Chester County remained the hardest-hit region, but also was getting much of the attention.
By evening, about 3 percent of the homes and businesses in Malvern still had no power, down from 30 percent earlier in the day.
Overall, about 45 percent of Peco's 1.6 million customers went without power at some point since Wednesday's ice storm. Workers have come from across the country to help, with crews from New Jersey's PSE&G joining the effort.
Crews are continuing to work through the cold nights, with some pulling 16-hour shifts, Armstrong said. With service restored in many of the region's most heavily populated areas, they are now restoring power for smaller numbers of customers, he said.
In one stretch of Yellow Springs Road in Malvern, where 20 poles came down in the storm, dozens of workers had been working for more than two days to rebuild the system. The area has fewer than 100 customers, Armstrong said.
"This is the type of damage we're dealing with," he said. "It's significant."
Peco also invited customers to public forums at several locations in Bucks, Chester and Montgomery Counties. Over the course of three days, 1,423 people visited to ask questions, Armstrong said.
Monday's light snow slowed travel times for crews, but otherwise did not hamper efforts. Armstrong said Peco was bracing for the possibility of more snow this week and hoping to have power restored for all customers before the next storm hits.

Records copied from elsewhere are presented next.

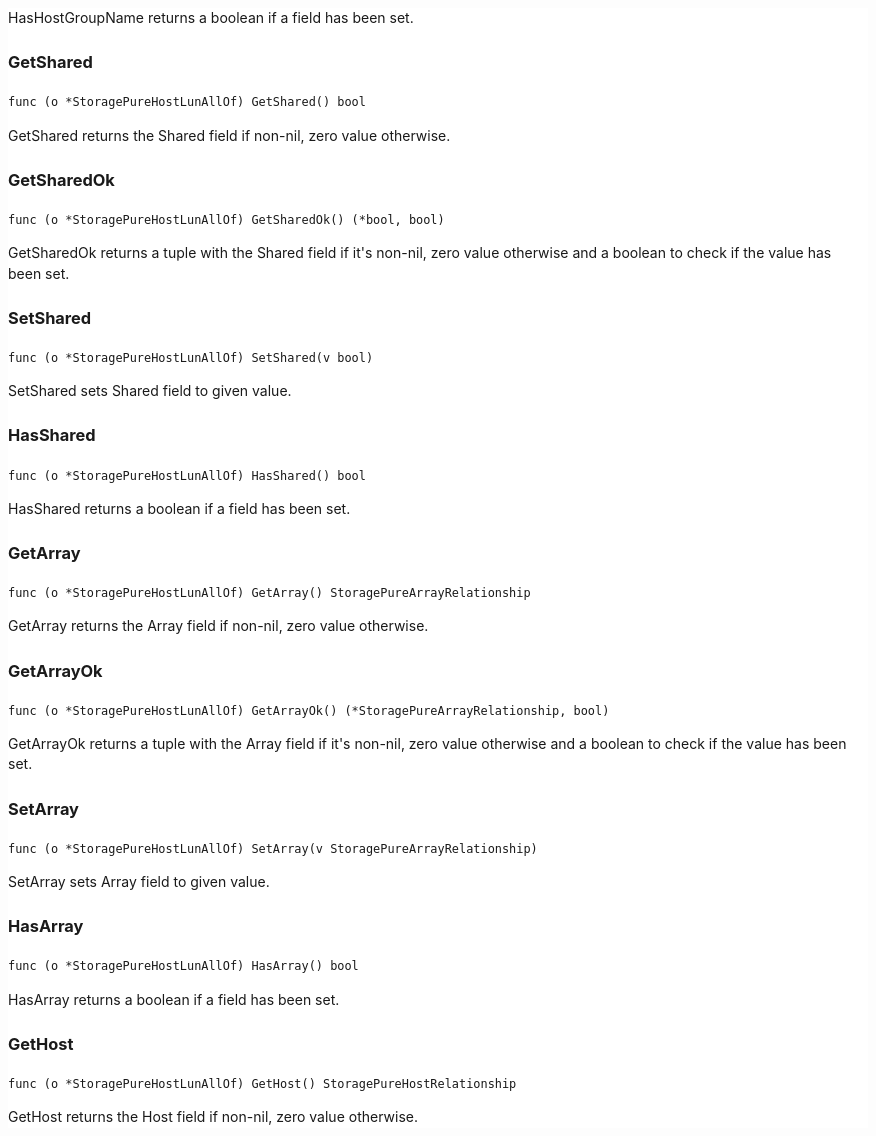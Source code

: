 HasHostGroupName returns a boolean if a field has been set.

### GetShared

`func (o *StoragePureHostLunAllOf) GetShared() bool`

GetShared returns the Shared field if non-nil, zero value otherwise.

### GetSharedOk

`func (o *StoragePureHostLunAllOf) GetSharedOk() (*bool, bool)`

GetSharedOk returns a tuple with the Shared field if it's non-nil, zero value otherwise
and a boolean to check if the value has been set.

### SetShared

`func (o *StoragePureHostLunAllOf) SetShared(v bool)`

SetShared sets Shared field to given value.

### HasShared

`func (o *StoragePureHostLunAllOf) HasShared() bool`

HasShared returns a boolean if a field has been set.

### GetArray

`func (o *StoragePureHostLunAllOf) GetArray() StoragePureArrayRelationship`

GetArray returns the Array field if non-nil, zero value otherwise.

### GetArrayOk

`func (o *StoragePureHostLunAllOf) GetArrayOk() (*StoragePureArrayRelationship, bool)`

GetArrayOk returns a tuple with the Array field if it's non-nil, zero value otherwise
and a boolean to check if the value has been set.

### SetArray

`func (o *StoragePureHostLunAllOf) SetArray(v StoragePureArrayRelationship)`

SetArray sets Array field to given value.

### HasArray

`func (o *StoragePureHostLunAllOf) HasArray() bool`

HasArray returns a boolean if a field has been set.

### GetHost

`func (o *StoragePureHostLunAllOf) GetHost() StoragePureHostRelationship`

GetHost returns the Host field if non-nil, zero value otherwise.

"We're watching this closely," he said.
Roland Watson, who lives in Malvern with his wife and dog, got his first piece of encouraging news since the lights and heat went out in their home Wednesday: Peco told him Monday that a crew had been assigned to their project.

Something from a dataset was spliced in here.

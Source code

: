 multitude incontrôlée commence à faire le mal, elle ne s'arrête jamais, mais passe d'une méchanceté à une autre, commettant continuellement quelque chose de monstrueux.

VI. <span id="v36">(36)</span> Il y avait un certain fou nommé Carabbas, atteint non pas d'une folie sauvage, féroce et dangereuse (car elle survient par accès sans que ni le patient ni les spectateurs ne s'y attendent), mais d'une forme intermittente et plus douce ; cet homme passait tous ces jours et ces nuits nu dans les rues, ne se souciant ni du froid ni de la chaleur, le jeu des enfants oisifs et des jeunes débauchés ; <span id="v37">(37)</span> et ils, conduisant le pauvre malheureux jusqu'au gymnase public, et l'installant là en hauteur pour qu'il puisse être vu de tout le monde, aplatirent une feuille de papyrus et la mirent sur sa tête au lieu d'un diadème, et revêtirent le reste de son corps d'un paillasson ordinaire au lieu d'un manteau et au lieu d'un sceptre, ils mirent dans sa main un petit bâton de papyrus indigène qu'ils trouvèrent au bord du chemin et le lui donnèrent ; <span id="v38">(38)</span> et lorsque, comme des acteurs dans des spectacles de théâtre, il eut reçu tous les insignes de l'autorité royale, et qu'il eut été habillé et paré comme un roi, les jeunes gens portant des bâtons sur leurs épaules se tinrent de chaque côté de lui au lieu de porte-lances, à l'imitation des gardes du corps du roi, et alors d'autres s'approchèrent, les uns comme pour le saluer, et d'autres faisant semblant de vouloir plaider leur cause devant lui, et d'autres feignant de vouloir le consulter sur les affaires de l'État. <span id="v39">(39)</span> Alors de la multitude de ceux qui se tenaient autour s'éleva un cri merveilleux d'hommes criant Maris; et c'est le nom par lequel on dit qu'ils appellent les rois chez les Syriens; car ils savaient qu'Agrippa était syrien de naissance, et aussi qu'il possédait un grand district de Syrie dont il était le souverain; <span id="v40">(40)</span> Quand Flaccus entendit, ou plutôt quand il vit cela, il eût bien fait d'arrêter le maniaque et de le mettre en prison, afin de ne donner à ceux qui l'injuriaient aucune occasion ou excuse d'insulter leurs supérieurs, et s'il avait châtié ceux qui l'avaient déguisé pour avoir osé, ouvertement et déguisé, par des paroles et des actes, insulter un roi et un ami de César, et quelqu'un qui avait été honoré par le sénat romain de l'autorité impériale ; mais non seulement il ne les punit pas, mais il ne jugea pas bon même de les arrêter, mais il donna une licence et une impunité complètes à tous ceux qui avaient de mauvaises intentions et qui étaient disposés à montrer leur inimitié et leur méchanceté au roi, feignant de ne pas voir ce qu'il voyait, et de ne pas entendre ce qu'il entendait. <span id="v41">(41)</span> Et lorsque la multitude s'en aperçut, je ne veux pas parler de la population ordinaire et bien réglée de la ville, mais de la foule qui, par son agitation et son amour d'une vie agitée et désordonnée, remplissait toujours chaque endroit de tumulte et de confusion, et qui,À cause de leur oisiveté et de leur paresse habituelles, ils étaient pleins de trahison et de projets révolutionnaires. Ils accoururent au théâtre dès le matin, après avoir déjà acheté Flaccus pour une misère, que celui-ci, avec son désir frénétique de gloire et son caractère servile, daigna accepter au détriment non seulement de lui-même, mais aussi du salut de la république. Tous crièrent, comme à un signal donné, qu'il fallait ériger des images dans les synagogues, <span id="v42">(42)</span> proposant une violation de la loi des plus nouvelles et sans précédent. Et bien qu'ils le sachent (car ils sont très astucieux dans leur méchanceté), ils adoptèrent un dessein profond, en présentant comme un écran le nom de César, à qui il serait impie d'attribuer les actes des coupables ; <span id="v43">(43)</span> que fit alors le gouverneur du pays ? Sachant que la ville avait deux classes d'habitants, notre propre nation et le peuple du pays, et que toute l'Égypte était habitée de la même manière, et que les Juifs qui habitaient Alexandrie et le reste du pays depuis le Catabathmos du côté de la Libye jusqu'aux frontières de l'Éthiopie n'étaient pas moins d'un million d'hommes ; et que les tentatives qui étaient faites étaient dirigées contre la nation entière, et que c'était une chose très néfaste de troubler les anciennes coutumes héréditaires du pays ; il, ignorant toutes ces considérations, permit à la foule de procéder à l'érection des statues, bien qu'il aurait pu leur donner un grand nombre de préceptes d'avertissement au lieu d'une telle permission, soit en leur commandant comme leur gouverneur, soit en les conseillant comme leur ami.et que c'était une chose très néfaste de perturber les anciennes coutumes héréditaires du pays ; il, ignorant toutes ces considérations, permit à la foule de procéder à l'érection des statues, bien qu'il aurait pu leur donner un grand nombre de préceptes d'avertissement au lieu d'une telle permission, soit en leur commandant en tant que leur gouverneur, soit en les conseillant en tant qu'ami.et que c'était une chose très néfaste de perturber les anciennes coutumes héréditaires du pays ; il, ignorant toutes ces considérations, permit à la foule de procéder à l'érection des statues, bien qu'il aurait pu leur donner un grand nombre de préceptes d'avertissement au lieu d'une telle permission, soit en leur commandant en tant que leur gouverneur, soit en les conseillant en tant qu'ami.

"I was pretty pleased to hear that after five days," he said. "So we're hoping that the power will come on at some point."

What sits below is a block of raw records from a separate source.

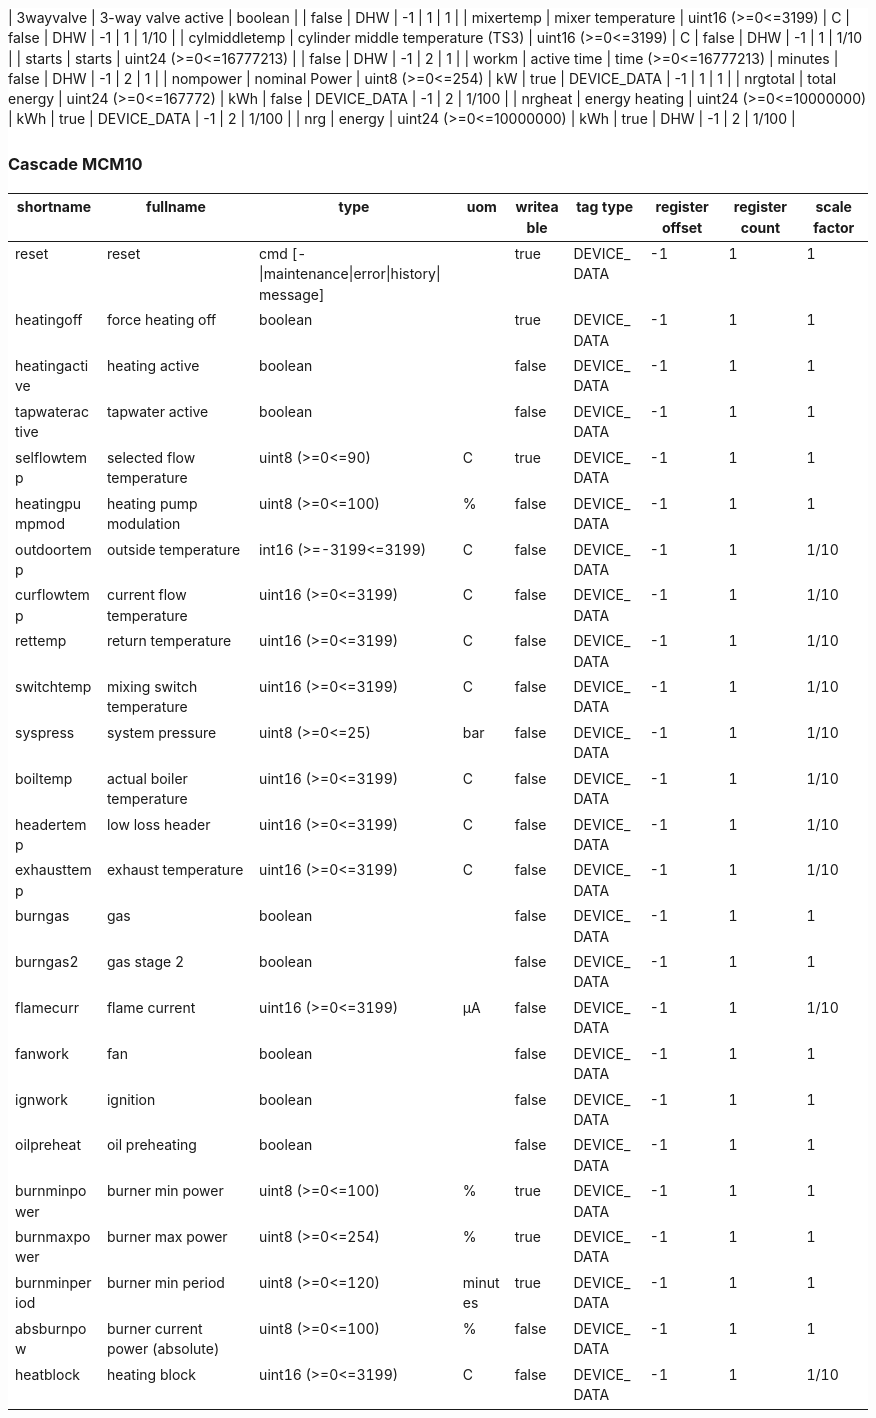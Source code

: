 | 3wayvalve | 3-way valve active | boolean |   | false | DHW | -1 | 1 | 1 | 
| mixertemp | mixer temperature | uint16 (>=0<=3199) | C | false | DHW | -1 | 1 | 1/10 | 
| cylmiddletemp | cylinder middle temperature (TS3) | uint16 (>=0<=3199) | C | false | DHW | -1 | 1 | 1/10 | 
| starts | starts | uint24 (>=0<=16777213) |   | false | DHW | -1 | 2 | 1 | 
| workm | active time | time (>=0<=16777213) | minutes | false | DHW | -1 | 2 | 1 | 
| nompower | nominal Power | uint8 (>=0<=254) | kW | true | DEVICE_DATA | -1 | 1 | 1 | 
| nrgtotal | total energy | uint24 (>=0<=167772) | kWh | false | DEVICE_DATA | -1 | 2 | 1/100 | 
| nrgheat | energy heating | uint24 (>=0<=10000000) | kWh | true | DEVICE_DATA | -1 | 2 | 1/100 | 
| nrg | energy | uint24 (>=0<=10000000) | kWh | true | DHW | -1 | 2 | 1/100 | 

### Cascade MCM10
| shortname | fullname | type | uom | writeable | tag type | register offset | register count | scale factor |
|-|-|-|-|-|-|-|-|-|
| reset | reset | cmd [-\|maintenance\|error\|history\|message] |   | true | DEVICE_DATA | -1 | 1 | 1 | 
| heatingoff | force heating off | boolean |   | true | DEVICE_DATA | -1 | 1 | 1 | 
| heatingactive | heating active | boolean |   | false | DEVICE_DATA | -1 | 1 | 1 | 
| tapwateractive | tapwater active | boolean |   | false | DEVICE_DATA | -1 | 1 | 1 | 
| selflowtemp | selected flow temperature | uint8 (>=0<=90) | C | true | DEVICE_DATA | -1 | 1 | 1 | 
| heatingpumpmod | heating pump modulation | uint8 (>=0<=100) | % | false | DEVICE_DATA | -1 | 1 | 1 | 
| outdoortemp | outside temperature | int16 (>=-3199<=3199) | C | false | DEVICE_DATA | -1 | 1 | 1/10 | 
| curflowtemp | current flow temperature | uint16 (>=0<=3199) | C | false | DEVICE_DATA | -1 | 1 | 1/10 | 
| rettemp | return temperature | uint16 (>=0<=3199) | C | false | DEVICE_DATA | -1 | 1 | 1/10 | 
| switchtemp | mixing switch temperature | uint16 (>=0<=3199) | C | false | DEVICE_DATA | -1 | 1 | 1/10 | 
| syspress | system pressure | uint8 (>=0<=25) | bar | false | DEVICE_DATA | -1 | 1 | 1/10 | 
| boiltemp | actual boiler temperature | uint16 (>=0<=3199) | C | false | DEVICE_DATA | -1 | 1 | 1/10 | 
| headertemp | low loss header | uint16 (>=0<=3199) | C | false | DEVICE_DATA | -1 | 1 | 1/10 | 
| exhausttemp | exhaust temperature | uint16 (>=0<=3199) | C | false | DEVICE_DATA | -1 | 1 | 1/10 | 
| burngas | gas | boolean |   | false | DEVICE_DATA | -1 | 1 | 1 | 
| burngas2 | gas stage 2 | boolean |   | false | DEVICE_DATA | -1 | 1 | 1 | 
| flamecurr | flame current | uint16 (>=0<=3199) | µA | false | DEVICE_DATA | -1 | 1 | 1/10 | 
| fanwork | fan | boolean |   | false | DEVICE_DATA | -1 | 1 | 1 | 
| ignwork | ignition | boolean |   | false | DEVICE_DATA | -1 | 1 | 1 | 
| oilpreheat | oil preheating | boolean |   | false | DEVICE_DATA | -1 | 1 | 1 | 
| burnminpower | burner min power | uint8 (>=0<=100) | % | true | DEVICE_DATA | -1 | 1 | 1 | 
| burnmaxpower | burner max power | uint8 (>=0<=254) | % | true | DEVICE_DATA | -1 | 1 | 1 | 
| burnminperiod | burner min period | uint8 (>=0<=120) | minutes | true | DEVICE_DATA | -1 | 1 | 1 | 
| absburnpow | burner current power (absolute) | uint8 (>=0<=100) | % | false | DEVICE_DATA | -1 | 1 | 1 | 
| heatblock | heating block | uint16 (>=0<=3199) | C | false | DEVICE_DATA | -1 | 1 | 1/10 |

The storm took down five huge trees on Sugartown Road, where he lives, and Sunday, he and his wife watched a team of workers clear the road of timber and brush.
Still, hours passed with no sight of a utility truck, he said. By evening, as the rest of the town was restored, he and his wife still waited for power.
They have been using their cast-iron stove to heat the house, Wilson said, and sleeping under layers of sleeping bags and blankets. But the nights are getting progressively colder.
They planned to sleep by the stove, he said, if the power wasn't restored by bedtime.